[Rendered images with source text]

^^^^

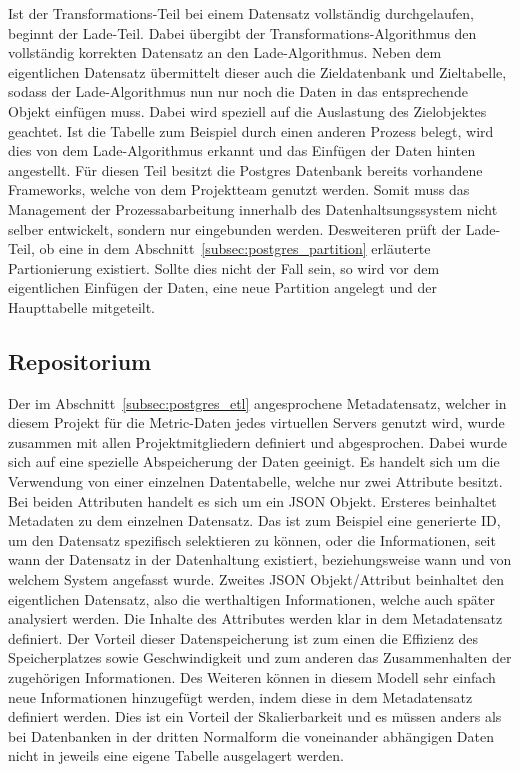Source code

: Ist der Transformations\hyp{}Teil bei einem Datensatz vollständig
durchgelaufen, beginnt der Lade\hyp{}Teil. Dabei übergibt der
Transformations\hyp{}Algorithmus den vollständig korrekten Datensatz an den
Lade\hyp{}Algorithmus. Neben dem eigentlichen Datensatz übermittelt dieser
auch die Zieldatenbank und Zieltabelle, sodass der Lade\hyp{}Algorithmus nun
nur noch die Daten in das entsprechende Objekt einfügen muss. Dabei wird
speziell auf die Auslastung des Zielobjektes geachtet. Ist die Tabelle zum
Beispiel durch einen anderen Prozess belegt, wird dies von dem
Lade\hyp{}Algorithmus erkannt und das Einfügen der Daten hinten angestellt. Für
diesen Teil besitzt die Postgres Datenbank bereits vorhandene Frameworks,
welche von dem Projektteam genutzt werden. Somit muss das Management der
Prozessabarbeitung innerhalb des Datenhaltsungssystem nicht selber entwickelt,
sondern nur eingebunden werden. Desweiteren prüft der Lade\hyp{}Teil, ob eine
in dem Abschnitt~\ref{subsec:postgres_partition} erläuterte Partionierung
existiert. Sollte dies nicht der Fall sein, so wird vor dem eigentlichen
Einfügen der Daten, eine neue Partition angelegt und der Haupttabelle
mitgeteilt.
\nl%

\subsection{Repositorium}
\label{subsec:postgres_repositorium}
Der im Abschnitt~\ref{subsec:postgres_etl} angesprochene Metadatensatz, welcher
in diesem Projekt für die Metric\hyp{}Daten jedes virtuellen Servers genutzt
wird, wurde zusammen mit allen Projektmitgliedern definiert und abgesprochen.
Dabei wurde sich auf eine spezielle Abspeicherung der Daten geeinigt. Es
handelt sich um die Verwendung von einer einzelnen Datentabelle, welche nur
zwei Attribute besitzt. Bei beiden Attributen handelt es sich um ein \gls{JSON}
Objekt. Ersteres beinhaltet Metadaten zu dem einzelnen Datensatz. Das ist zum
Beispiel eine generierte ID, um den Datensatz spezifisch selektieren zu können,
oder die Informationen, seit wann der Datensatz in der Datenhaltung existiert,
beziehungsweise wann und von welchem System angefasst wurde. Zweites \gls{JSON}
Objekt/Attribut beinhaltet den eigentlichen Datensatz, also die werthaltigen
Informationen, welche auch später analysiert werden. Die Inhalte des Attributes
werden klar in dem Metadatensatz definiert. Der Vorteil dieser Datenspeicherung
ist zum einen die Effizienz des Speicherplatzes sowie Geschwindigkeit und zum
anderen das Zusammenhalten der zugehörigen Informationen. Des Weiteren können
in diesem Modell sehr einfach neue Informationen hinzugefügt werden, indem
diese in dem Metadatensatz definiert werden. Dies ist ein Vorteil der
Skalierbarkeit und es müssen anders als bei Datenbanken in der dritten
Normalform die voneinander abhängigen Daten nicht in jeweils eine eigene
Tabelle ausgelagert werden.

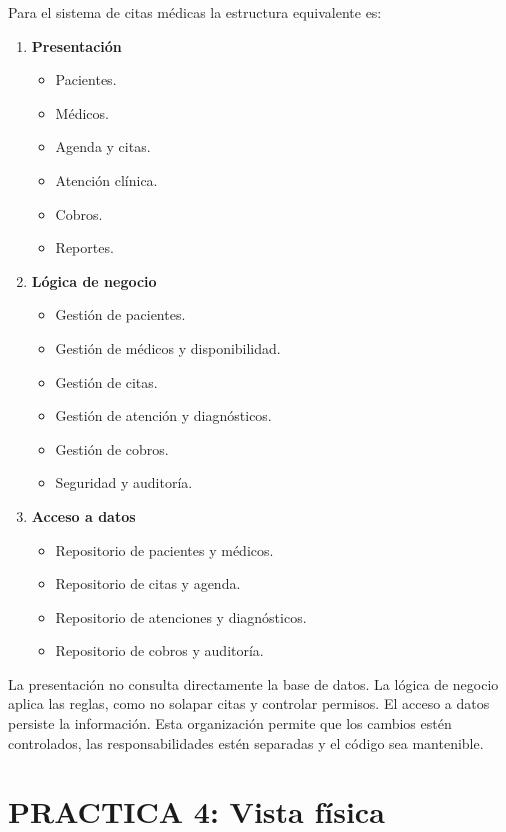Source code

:Para el sistema de citas médicas la estructura equivalente es:

\begin{enumerate}
    \item \textbf{Presentación}
    \begin{itemize}
        \item Pacientes.
        \item Médicos.
        \item Agenda y citas.
        \item Atención clínica.
        \item Cobros.
        \item Reportes.
    \end{itemize}
    \item \textbf{Lógica de negocio}
    \begin{itemize}
        \item Gestión de pacientes.
        \item Gestión de médicos y disponibilidad.
        \item Gestión de citas.
        \item Gestión de atención y diagnósticos.
        \item Gestión de cobros.
        \item Seguridad y auditoría.
    \end{itemize}
    \item \textbf{Acceso a datos}
    \begin{itemize}
        \item Repositorio de pacientes y médicos.
        \item Repositorio de citas y agenda.
        \item Repositorio de atenciones y diagnósticos.
        \item Repositorio de cobros y auditoría.
    \end{itemize}
\end{enumerate}

La presentación no consulta directamente la base de datos. La lógica de negocio aplica las reglas, como no solapar citas y controlar permisos. El acceso a datos persiste la información. Esta organización permite que los cambios estén controlados, las responsabilidades estén separadas y el código sea mantenible.

\section{PRACTICA 4: Vista física}

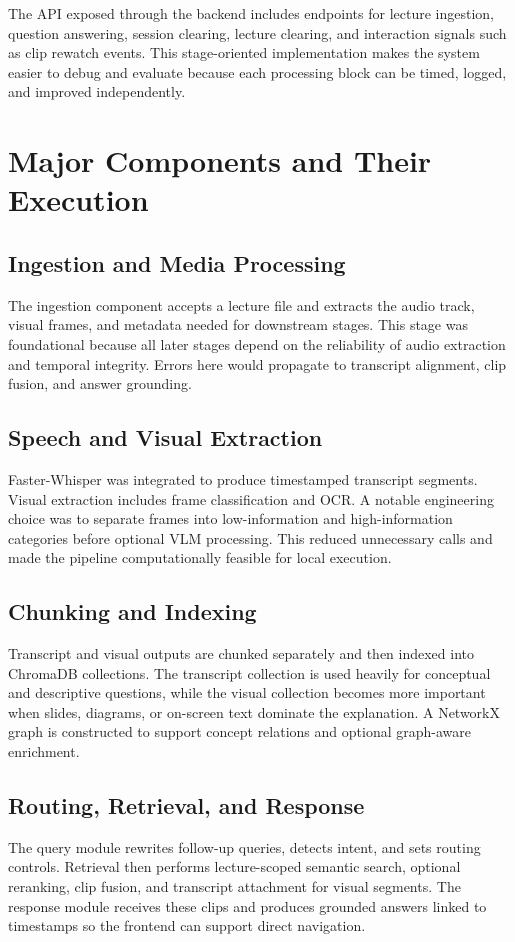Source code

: \documentclass[12pt,a4paper,oneside]{report}
\begin{document}
The API exposed through the backend includes endpoints for lecture ingestion, question answering, session clearing, lecture clearing, and interaction signals such as clip rewatch events. This stage-oriented implementation makes the system easier to debug and evaluate because each processing block can be timed, logged, and improved independently.

\section{Major Components and Their Execution}
\subsection{Ingestion and Media Processing}
The ingestion component accepts a lecture file and extracts the audio track, visual frames, and metadata needed for downstream stages. This stage was foundational because all later stages depend on the reliability of audio extraction and temporal integrity. Errors here would propagate to transcript alignment, clip fusion, and answer grounding.

\subsection{Speech and Visual Extraction}
Faster-Whisper was integrated to produce timestamped transcript segments. Visual extraction includes frame classification and OCR. A notable engineering choice was to separate frames into low-information and high-information categories before optional VLM processing. This reduced unnecessary calls and made the pipeline computationally feasible for local execution.

\subsection{Chunking and Indexing}
Transcript and visual outputs are chunked separately and then indexed into ChromaDB collections. The transcript collection is used heavily for conceptual and descriptive questions, while the visual collection becomes more important when slides, diagrams, or on-screen text dominate the explanation. A NetworkX graph is constructed to support concept relations and optional graph-aware enrichment.

\subsection{Routing, Retrieval, and Response}
The query module rewrites follow-up queries, detects intent, and sets routing controls. Retrieval then performs lecture-scoped semantic search, optional reranking, clip fusion, and transcript attachment for visual segments. The response module receives these clips and produces grounded answers linked to timestamps so the frontend can support direct navigation.
\end{document}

^^^^

(What to produce):
Given the records above, reproduce precisely and only the lines between the line holding "angesprochene Metadatensatz, welcher" and the line holding "zwei Attribute besitzt.", inclusive.

(Solution to this exercise):
Der im Abschnitt~\ref{subsec:postgres_etl} angesprochene Metadatensatz, welcher
in diesem Projekt für die Metric\hyp{}Daten jedes virtuellen Servers genutzt
wird, wurde zusammen mit allen Projektmitgliedern definiert und abgesprochen.
Dabei wurde sich auf eine spezielle Abspeicherung der Daten geeinigt. Es
handelt sich um die Verwendung von einer einzelnen Datentabelle, welche nur
zwei Attribute besitzt. Bei beiden Attributen handelt es sich um ein \gls{JSON}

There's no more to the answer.